◆ **WORK ITEM**:
Below are the records. Gather each line that holds "VNWoodKnot".

◆ **MATERIAL SUPPLIED**:
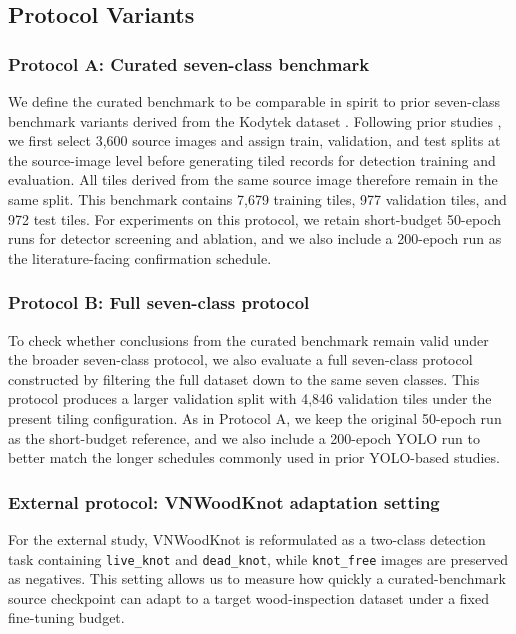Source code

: \documentclass[10pt,a4paper]{article}
\begin{document}
\subsection{Protocol Variants}
\label{sec:protocol}

\subsubsection{Protocol A: Curated seven-class benchmark}
We define the curated benchmark to be comparable in spirit to prior seven-class benchmark variants derived from the Kodytek dataset \citep{kodytek_dataset}. Following prior studies \citep{odca_yolo,bpn_yolo,sim_yolo,fdd_yolo,an_cwb_yolov8}, we first select 3,600 source images and assign train, validation, and test splits at the source-image level before generating tiled records for detection training and evaluation. All tiles derived from the same source image therefore remain in the same split. This benchmark contains 7,679 training tiles, 977 validation tiles, and 972 test tiles. For experiments on this protocol, we retain short-budget 50-epoch runs for detector screening and ablation, and we also include a 200-epoch run as the literature-facing confirmation schedule.

\subsubsection{Protocol B: Full seven-class protocol}
To check whether conclusions from the curated benchmark remain valid under the broader seven-class protocol, we also evaluate a full seven-class protocol constructed by filtering the full dataset down to the same seven classes. This protocol produces a larger validation split with 4,846 validation tiles under the present tiling configuration. As in Protocol A, we keep the original 50-epoch run as the short-budget reference, and we also include a 200-epoch YOLO run to better match the longer schedules commonly used in prior YOLO-based studies.

\subsubsection{External protocol: VNWoodKnot adaptation setting}
For the external study, VNWoodKnot is reformulated as a two-class detection task containing \texttt{live\_knot} and \texttt{dead\_knot}, while \texttt{knot\_free} images are preserved as negatives. This setting allows us to measure how quickly a curated-benchmark source checkpoint can adapt to a target wood-inspection dataset under a fixed fine-tuning budget.
\end{document}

◆ **RESULT**:
\subsubsection{External protocol: VNWoodKnot adaptation setting}
For the external study, VNWoodKnot is reformulated as a two-class detection task containing \texttt{live\_knot} and \texttt{dead\_knot}, while \texttt{knot\_free} images are preserved as negatives. This setting allows us to measure how quickly a curated-benchmark source checkpoint can adapt to a target wood-inspection dataset under a fixed fine-tuning budget.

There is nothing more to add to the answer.